State Correctional Institution - Greensburg
- Interactive map of State Correctional Institution - Greensburg
- Location: Hempfield Township, Westmoreland County, Pennsylvania;
- Security class: Medium-Security
- Opened: June 2, 1969
- Closed: June 30, 2013
- Managed by: Pennsylvania Department of Corrections

= State Correctional Institution – Greensburg =

Former prison in Pennsylvania, United States

State Correctional Institution – Greensburg was a Medium-Security prison, holding all male inmates. The facility is located directly off of U.S. Route 119 in Hempfield Township, about five miles South of downtown Greensburg. The institution is located about 30 miles east of Pittsburgh, in the western part of the commonwealth of Pennsylvania.

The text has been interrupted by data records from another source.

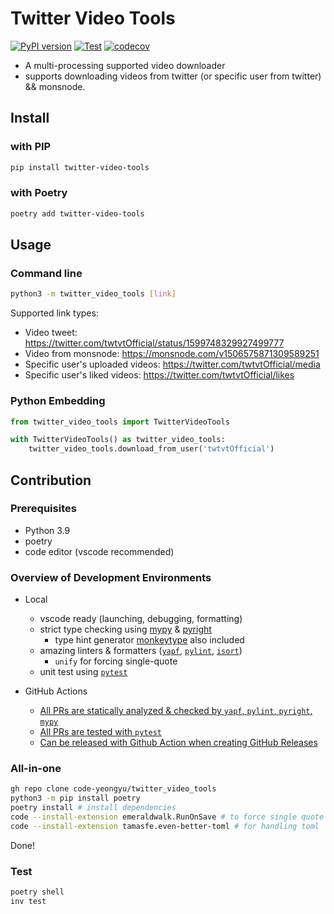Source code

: # Twitter Video Tools

[![PyPI version](https://badge.fury.io/py/twitter-video-tools.svg)](https://badge.fury.io/py/twitter-video-tools)
[![Test](https://github.com/code-yeongyu/twitter_video_tools/actions/workflows/test.yaml/badge.svg?branch=master)](https://github.com/code-yeongyu/twitter_video_tools/actions/workflows/test.yaml)
[![codecov](https://codecov.io/gh/code-yeongyu/TwitterVideoTools/branch/master/graph/badge.svg?token=97K8BBWOH7)](https://codecov.io/gh/code-yeongyu/TwitterVideoTools)

- A multi-processing supported video downloader
- supports downloading videos from twitter (or specific user from twitter) && monsnode.

## Install

### with PIP

```sh
pip install twitter-video-tools
```

### with Poetry

```sh
poetry add twitter-video-tools
```

## Usage

### Command line

```sh
python3 -m twitter_video_tools [link]
```

Supported link types:

- Video tweet: <https://twitter.com/twtvtOfficial/status/1599748329927499777>
- Video from monsnode: <https://monsnode.com/v1506575871309589251>
- Specific user's uploaded videos: <https://twitter.com/twtvtOfficial/media>
- Specific user's liked videos: <https://twitter.com/twtvtOfficial/likes>

### Python Embedding

```python
from twitter_video_tools import TwitterVideoTools

with TwitterVideoTools() as twitter_video_tools:
    twitter_video_tools.download_from_user('twtvtOfficial')
```

## Contribution

### Prerequisites

- Python 3.9
- poetry
- code editor (vscode recommended)

### Overview of Development Environments

- Local
  - vscode ready (launching, debugging, formatting)
  - strict type checking using [mypy](https://github.com/python/mypy) & [pyright](https://github.com/microsoft/pyright)
    - type hint generator [monkeytype](https://github.com/Instagram/MonkeyType) also included
  - amazing linters & formatters ([`yapf`](https://github.com/google/yapf), [`pylint`](https://github.com/PyCQA/pylint), [`isort`](https://github.com/PyCQA/isort))
    - `unify` for forcing single-quote
  - unit test using [`pytest`](https://github.com/myint/unify)

- GitHub Actions
  - [All PRs are statically analyzed & checked by `yapf`, `pylint`, `pyright`, `mypy`](https://github.com/code-yeongyu/TwitterVideoTools/actions/workflows/check_code.yaml)
  - [All PRs are tested with `pytest`](https://github.com/code-yeongyu/TwitterVideoTools/actions/workflows/test.yaml)
  - [Can be released with Github Action when creating GitHub Releases](https://github.com/code-yeongyu/TwitterVideoTools/actions/workflows/release.yaml)

### All-in-one

```sh
gh repo clone code-yeongyu/twitter_video_tools
python3 -m pip install poetry
poetry install # install dependencies
code --install-extension emeraldwalk.RunOnSave # to force single quote
code --install-extension tamasfe.even-better-toml # for handling toml
```

Done!

### Test

```sh
poetry shell
inv test
```
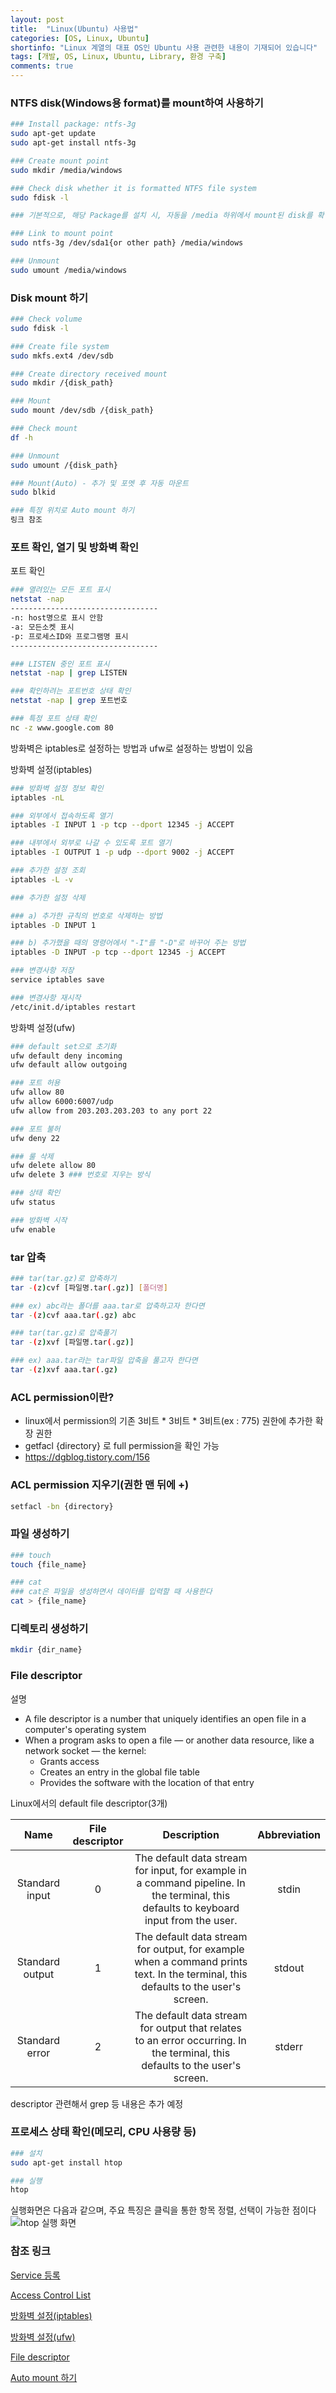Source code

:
 ```yaml
---
layout: post
title:  "Linux(Ubuntu) 사용법"
categories: [OS, Linux, Ubuntu]
shortinfo: "Linux 계열의 대표 OS인 Ubuntu 사용 관련한 내용이 기재되어 있습니다"
tags: [개발, OS, Linux, Ubuntu, Library, 환경 구축]
comments: true
---
```


### NTFS disk(Windows용 format)를 mount하여 사용하기
```bash
### Install package: ntfs-3g
sudo apt-get update
sudo apt-get install ntfs-3g

### Create mount point
sudo mkdir /media/windows

### Check disk whether it is formatted NTFS file system
sudo fdisk -l

### 기본적으로, 해당 Package를 설치 시, 자동을 /media 하위에서 mount된 disk를 확인 가능하다

### Link to mount point
sudo ntfs-3g /dev/sda1{or other path} /media/windows

### Unmount
sudo umount /media/windows
```

### Disk mount 하기
```bash
### Check volume
sudo fdisk -l

### Create file system
sudo mkfs.ext4 /dev/sdb

### Create directory received mount
sudo mkdir /{disk_path} 

### Mount
sudo mount /dev/sdb /{disk_path}

### Check mount
df -h

### Unmount
sudo umount /{disk_path}

### Mount(Auto) - 추가 및 포멧 후 자동 마운트
sudo blkid

### 특정 위치로 Auto mount 하기
링크 참조
```


### 포트 확인, 열기 및 방화벽 확인

포트 확인
```bash
### 열려있는 모든 포트 표시
netstat -nap
---------------------------------
-n: host명으로 표시 안함
-a: 모든소켓 표시
-p: 프로세스ID와 프로그램명 표시 
---------------------------------

### LISTEN 중인 포트 표시
netstat -nap | grep LISTEN

### 확인하려는 포트번호 상태 확인
netstat -nap | grep 포트번호

### 특정 포트 상태 확인
nc -z www.google.com 80
```

방화벽은 iptables로 설정하는 방법과 ufw로 설정하는 방법이 있음

방화벽 설정(iptables)
```bash
### 방화벽 설정 정보 확인
iptables -nL

### 외부에서 접속하도록 열기
iptables -I INPUT 1 -p tcp --dport 12345 -j ACCEPT

### 내부에서 외부로 나갈 수 있도록 포트 열기
iptables -I OUTPUT 1 -p udp --dport 9002 -j ACCEPT

### 추가한 설정 조회
iptables -L -v

### 추가한 설정 삭제

### a) 추가한 규칙의 번호로 삭제하는 방법 
iptables -D INPUT 1

### b) 추가했을 때의 명령어에서 "-I"를 "-D"로 바꾸어 주는 방법
iptables -D INPUT -p tcp --dport 12345 -j ACCEPT

### 변경사항 저장
service iptables save

### 변경사항 재시작
/etc/init.d/iptables restart
```

방화벽 설정(ufw)
```bash
### default set으로 초기화
ufw default deny incoming
ufw default allow outgoing

### 포트 허용
ufw allow 80
ufw allow 6000:6007/udp
ufw allow from 203.203.203.203 to any port 22

### 포트 불허
ufw deny 22

### 룰 삭제
ufw delete allow 80
ufw delete 3 ### 번호로 지우는 방식

### 상태 확인
ufw status

### 방화벽 시작
ufw enable
```

### tar 압축
```bash
### tar(tar.gz)로 압축하기
tar -(z)cvf [파일명.tar(.gz)] [폴더명]

### ex) abc라는 폴더를 aaa.tar로 압축하고자 한다면
tar -(z)cvf aaa.tar(.gz) abc

### tar(tar.gz)로 압축풀기
tar -(z)xvf [파일명.tar(.gz)]

### ex) aaa.tar라는 tar파일 압축을 풀고자 한다면
tar -(z)xvf aaa.tar(.gz)
```

### ACL permission이란?
- linux에서 permission의 기존 3비트 * 3비트 * 3비트(ex : 775) 권한에 추가한 확장 권한
- getfacl {directory} 로 full permission을 확인 가능
- https://dgblog.tistory.com/156

### ACL permission 지우기(권한 맨 뒤에 +)
```bash
setfacl -bn {directory}
```

### 파일 생성하기
```bash
### touch
touch {file_name}

### cat
### cat은 파일을 생성하면서 데이터를 입력할 때 사용한다
cat > {file_name}
```

### 디렉토리 생성하기
```bash
mkdir {dir_name}
```

### File descriptor

설명
- A file descriptor is a number that uniquely identifies an open file in a computer's operating system
- When a program asks to open a file — or another data resource, like a network socket — the kernel:
  - Grants access
  - Creates an entry in the global file table
  - Provides the software with the location of that entry

Linux에서의 default file descriptor(3개)

|<center>Name</center>|<center>File descriptor</center>|<center>Description</center>|<center>Abbreviation</center>|
|:-------------------:|:------------------------------:|:--------------------------:|:---------------------------:|
|Standard input	      |0	                           |The default data stream for input, for example in a command pipeline. In the terminal, this defaults to keyboard input from the user.	|stdin |
|Standard output	  |1	                           |The default data stream for output, for example when a command prints text. In the terminal, this defaults to the user's screen.	    |stdout|
|Standard error	      |2	                           |The default data stream for output that relates to an error occurring. In the terminal, this defaults to the user's screen.	            |stderr|

descriptor 관련해서 grep 등 내용은 추가 예정

### 프로세스 상태 확인(메모리, CPU 사용량 등)
```bash
### 설치
sudo apt-get install htop

### 실행
htop
```

실행화면은 다음과 같으며, 주요 특징은 클릭을 통한 항목 정렬, 선택이 가능한 점이다
![htop 실행 화면](/assets/media/20200423_084203.png)

### 참조 링크

[Service 등록](https://chhanz.github.io/linux/2019/01/18/linux-how-to-create-custom-systemd-service/)

[Access Control List](https://dgblog.tistory.com/156)

[방화벽 설정(iptables)](https://server-engineer.tistory.com/418)

[방화벽 설정(ufw)](https://happist.com/561474/%EC%9A%B0%EB%B6%84%ED%88%AC-18-04%EB%A1%9C-%EC%84%9C%EB%B2%84-%EC%9A%B4%EC%98%81-ufw%EB%A1%9C-%EB%B0%A9%ED%99%94%EB%B2%BD-%EC%84%A4%EC%A0%95/)

[File descriptor](https://www.computerhope.com/jargon/f/file-descriptor.htm)

[Auto mount 하기](https://www.fosslinux.com/4216/how-to-automount-hard-disk-partitions-in-ubuntu.htm)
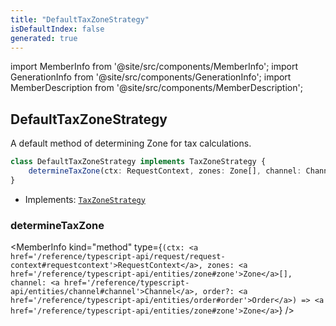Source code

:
 ```yaml
---
title: "DefaultTaxZoneStrategy"
isDefaultIndex: false
generated: true
---
```

<!-- This file was generated from the Vendure source. Do not modify. Instead, re-run the "docs:build" script -->
import MemberInfo from '@site/src/components/MemberInfo';
import GenerationInfo from '@site/src/components/GenerationInfo';
import MemberDescription from '@site/src/components/MemberDescription';


## DefaultTaxZoneStrategy

<GenerationInfo sourceFile="packages/core/src/config/tax/default-tax-zone-strategy.ts" sourceLine="12" packageName="@vendure/core" />

A default method of determining Zone for tax calculations.

```ts title="Signature"
class DefaultTaxZoneStrategy implements TaxZoneStrategy {
    determineTaxZone(ctx: RequestContext, zones: Zone[], channel: Channel, order?: Order) => Zone;
}
```
* Implements: <code><a href='/reference/typescript-api/tax/tax-zone-strategy#taxzonestrategy'>TaxZoneStrategy</a></code>



<div className="members-wrapper">

### determineTaxZone

<MemberInfo kind="method" type={`(ctx: <a href='/reference/typescript-api/request/request-context#requestcontext'>RequestContext</a>, zones: <a href='/reference/typescript-api/entities/zone#zone'>Zone</a>[], channel: <a href='/reference/typescript-api/entities/channel#channel'>Channel</a>, order?: <a href='/reference/typescript-api/entities/order#order'>Order</a>) => <a href='/reference/typescript-api/entities/zone#zone'>Zone</a>`}   />




</div>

On January 8, 2013, state officials announced the prison would be closed. It officially closed June 30, 2013.

==History==
This facility opened to prisoners on June 2, 1969, as the first regional correctional facility in Pennsylvania, only housing short-term offenders from a 9-county area of the western part of the commonwealth, due to the age and overcrowding in county facilities. Due to a greater need for long-term inmates in the commonwealth, a Governor's proclamation on May 1, 1986, re-designated the regional facility to its current status, so inmates over the state can be accepted at Greensburg.

The prison is also the birthplace of the dough used at Down North, a pizzeria in Strawberry Mansion, Philadelphia that was founded to combat recidivism and help their community find well-paying jobs for ex-convicts.